What you have to do. Examine each line of the data. Copy the line if it includes the word "submit".

Data.
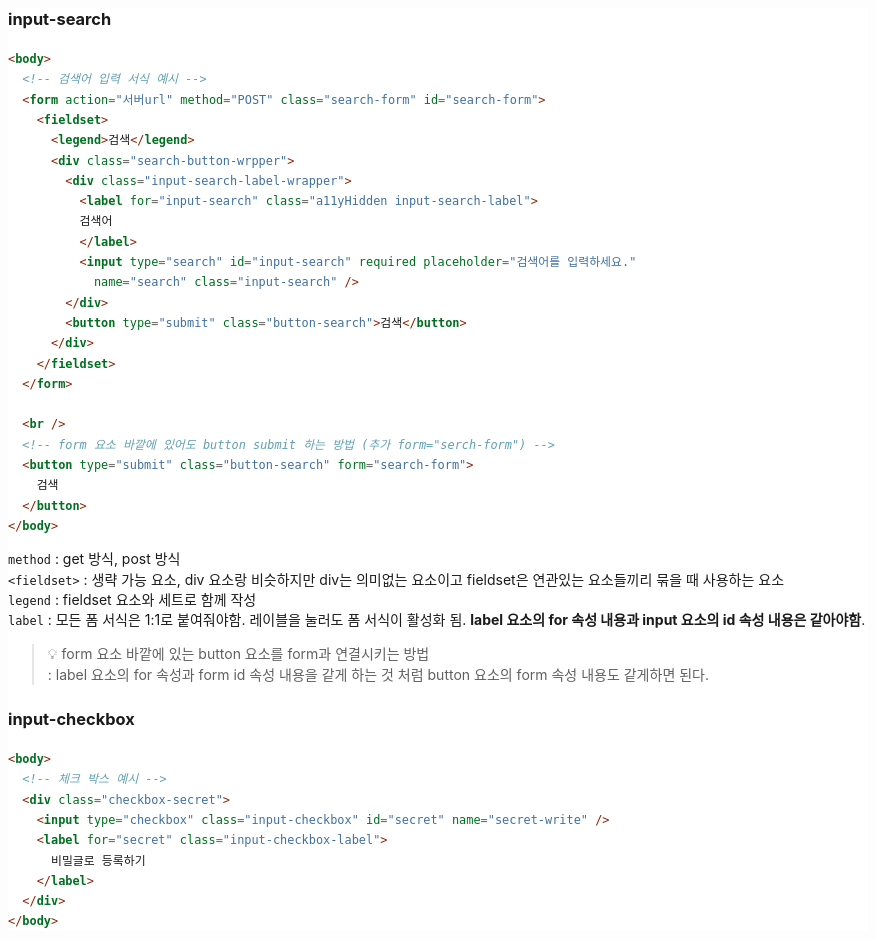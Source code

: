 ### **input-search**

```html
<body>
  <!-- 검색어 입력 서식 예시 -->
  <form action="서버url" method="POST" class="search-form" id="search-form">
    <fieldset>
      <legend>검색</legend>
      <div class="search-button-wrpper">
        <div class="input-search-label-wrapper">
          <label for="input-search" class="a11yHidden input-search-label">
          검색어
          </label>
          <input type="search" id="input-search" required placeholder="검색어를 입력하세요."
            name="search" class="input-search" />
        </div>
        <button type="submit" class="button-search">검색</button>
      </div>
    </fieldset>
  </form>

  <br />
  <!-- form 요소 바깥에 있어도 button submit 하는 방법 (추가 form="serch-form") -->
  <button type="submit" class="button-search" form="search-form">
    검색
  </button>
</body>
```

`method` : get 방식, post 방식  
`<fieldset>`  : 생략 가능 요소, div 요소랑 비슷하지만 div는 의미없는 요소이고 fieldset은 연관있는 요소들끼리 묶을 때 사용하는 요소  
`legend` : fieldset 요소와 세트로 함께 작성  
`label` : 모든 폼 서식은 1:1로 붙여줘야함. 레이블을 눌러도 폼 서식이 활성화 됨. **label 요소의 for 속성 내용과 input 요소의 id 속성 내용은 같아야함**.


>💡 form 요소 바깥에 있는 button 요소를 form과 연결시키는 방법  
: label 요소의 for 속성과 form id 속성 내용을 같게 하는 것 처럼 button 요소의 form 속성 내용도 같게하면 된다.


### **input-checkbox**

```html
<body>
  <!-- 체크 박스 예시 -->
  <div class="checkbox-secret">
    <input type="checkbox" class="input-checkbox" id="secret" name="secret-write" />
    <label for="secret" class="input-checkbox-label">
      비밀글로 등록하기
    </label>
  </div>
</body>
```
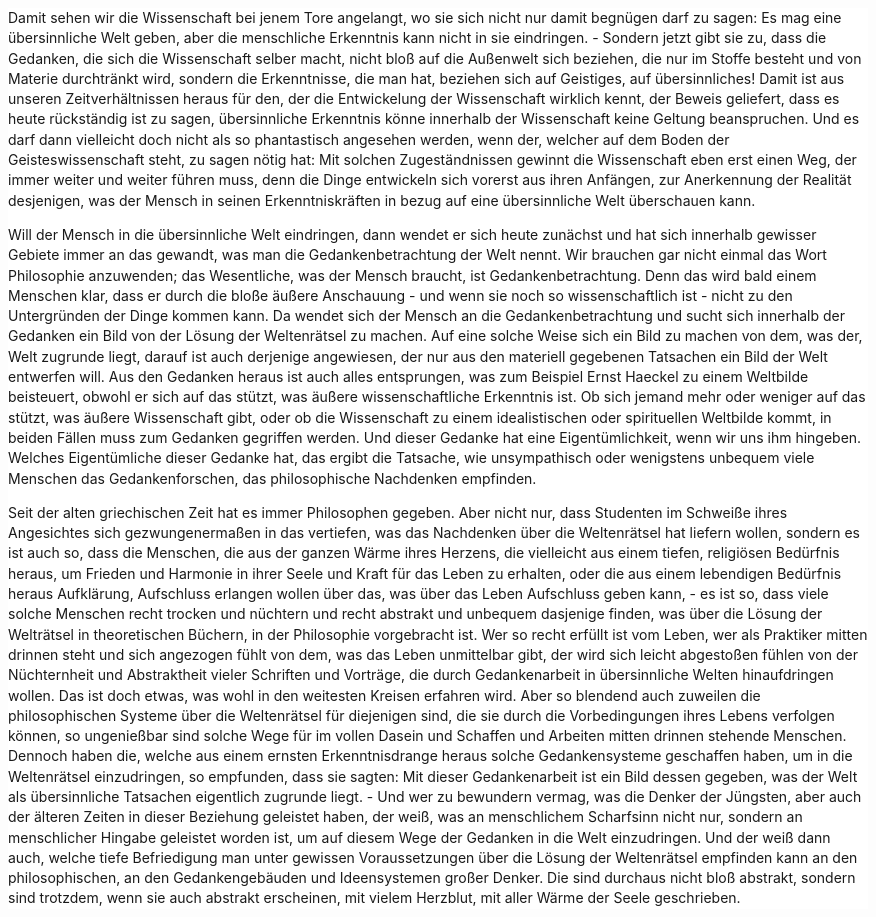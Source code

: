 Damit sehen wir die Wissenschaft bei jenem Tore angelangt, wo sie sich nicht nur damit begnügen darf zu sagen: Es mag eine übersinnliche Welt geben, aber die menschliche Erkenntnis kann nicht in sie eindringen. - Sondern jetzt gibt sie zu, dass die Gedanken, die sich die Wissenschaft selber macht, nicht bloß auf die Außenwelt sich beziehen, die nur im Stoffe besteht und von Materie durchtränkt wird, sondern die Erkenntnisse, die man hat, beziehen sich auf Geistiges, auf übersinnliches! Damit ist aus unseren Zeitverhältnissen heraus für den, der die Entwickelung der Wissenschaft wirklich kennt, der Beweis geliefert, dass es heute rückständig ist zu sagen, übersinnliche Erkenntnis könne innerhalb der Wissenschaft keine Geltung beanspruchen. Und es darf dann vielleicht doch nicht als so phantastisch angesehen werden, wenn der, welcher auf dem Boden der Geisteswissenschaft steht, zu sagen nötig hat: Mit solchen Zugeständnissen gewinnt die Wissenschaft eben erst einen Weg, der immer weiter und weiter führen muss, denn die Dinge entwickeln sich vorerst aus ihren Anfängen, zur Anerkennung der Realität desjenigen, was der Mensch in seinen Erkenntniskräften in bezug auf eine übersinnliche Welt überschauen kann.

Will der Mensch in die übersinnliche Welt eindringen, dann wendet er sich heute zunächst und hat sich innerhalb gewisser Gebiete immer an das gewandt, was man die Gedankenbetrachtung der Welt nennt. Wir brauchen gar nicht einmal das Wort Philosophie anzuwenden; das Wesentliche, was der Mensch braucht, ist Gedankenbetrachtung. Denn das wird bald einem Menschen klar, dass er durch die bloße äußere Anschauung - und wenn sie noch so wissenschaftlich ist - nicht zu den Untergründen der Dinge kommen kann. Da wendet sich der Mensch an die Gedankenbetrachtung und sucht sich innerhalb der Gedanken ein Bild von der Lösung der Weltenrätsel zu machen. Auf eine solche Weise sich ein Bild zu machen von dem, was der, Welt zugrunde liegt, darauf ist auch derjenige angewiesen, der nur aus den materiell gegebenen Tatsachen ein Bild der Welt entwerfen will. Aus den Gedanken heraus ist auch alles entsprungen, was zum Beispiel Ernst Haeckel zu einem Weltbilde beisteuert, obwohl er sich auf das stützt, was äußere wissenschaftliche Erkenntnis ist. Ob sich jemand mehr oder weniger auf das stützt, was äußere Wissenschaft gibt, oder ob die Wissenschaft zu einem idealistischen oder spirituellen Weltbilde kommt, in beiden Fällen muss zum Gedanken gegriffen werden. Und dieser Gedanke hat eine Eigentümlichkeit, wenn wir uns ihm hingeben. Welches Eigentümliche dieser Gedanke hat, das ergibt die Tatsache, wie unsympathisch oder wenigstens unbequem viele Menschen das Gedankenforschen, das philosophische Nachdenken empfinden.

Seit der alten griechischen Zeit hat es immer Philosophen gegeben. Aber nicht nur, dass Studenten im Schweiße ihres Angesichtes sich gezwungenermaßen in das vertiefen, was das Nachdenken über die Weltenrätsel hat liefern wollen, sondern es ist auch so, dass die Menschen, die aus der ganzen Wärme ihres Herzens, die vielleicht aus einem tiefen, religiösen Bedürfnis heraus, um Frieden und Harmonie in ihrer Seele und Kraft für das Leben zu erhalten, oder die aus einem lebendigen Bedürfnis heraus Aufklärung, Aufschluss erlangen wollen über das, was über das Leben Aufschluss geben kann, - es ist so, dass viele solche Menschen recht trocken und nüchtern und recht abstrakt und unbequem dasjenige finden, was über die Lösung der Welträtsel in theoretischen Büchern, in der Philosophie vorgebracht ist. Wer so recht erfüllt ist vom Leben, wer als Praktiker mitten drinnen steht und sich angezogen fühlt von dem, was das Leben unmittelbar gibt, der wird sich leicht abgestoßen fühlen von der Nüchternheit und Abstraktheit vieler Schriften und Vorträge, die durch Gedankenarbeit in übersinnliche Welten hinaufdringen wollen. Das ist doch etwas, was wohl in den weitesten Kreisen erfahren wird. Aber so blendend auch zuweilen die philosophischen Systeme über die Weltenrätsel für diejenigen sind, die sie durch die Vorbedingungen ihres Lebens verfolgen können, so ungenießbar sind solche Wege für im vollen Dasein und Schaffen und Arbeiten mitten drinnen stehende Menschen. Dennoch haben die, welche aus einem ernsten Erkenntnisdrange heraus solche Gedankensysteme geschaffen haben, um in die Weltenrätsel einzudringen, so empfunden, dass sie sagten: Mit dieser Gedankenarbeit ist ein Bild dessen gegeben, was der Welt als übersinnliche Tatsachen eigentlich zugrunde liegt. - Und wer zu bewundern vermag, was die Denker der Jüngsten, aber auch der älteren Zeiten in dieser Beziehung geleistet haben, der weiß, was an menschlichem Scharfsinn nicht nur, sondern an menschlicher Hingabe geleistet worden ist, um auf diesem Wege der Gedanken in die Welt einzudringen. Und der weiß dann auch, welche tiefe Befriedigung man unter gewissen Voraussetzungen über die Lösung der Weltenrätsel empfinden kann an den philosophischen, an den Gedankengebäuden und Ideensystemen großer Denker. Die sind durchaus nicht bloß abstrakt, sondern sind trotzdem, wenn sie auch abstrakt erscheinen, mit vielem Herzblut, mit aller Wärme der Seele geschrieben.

Result.
        <button type="submit" class="button-search">검색</button>
  <!-- form 요소 바깥에 있어도 button submit 하는 방법 (추가 form="serch-form") -->
  <button type="submit" class="button-search" form="search-form">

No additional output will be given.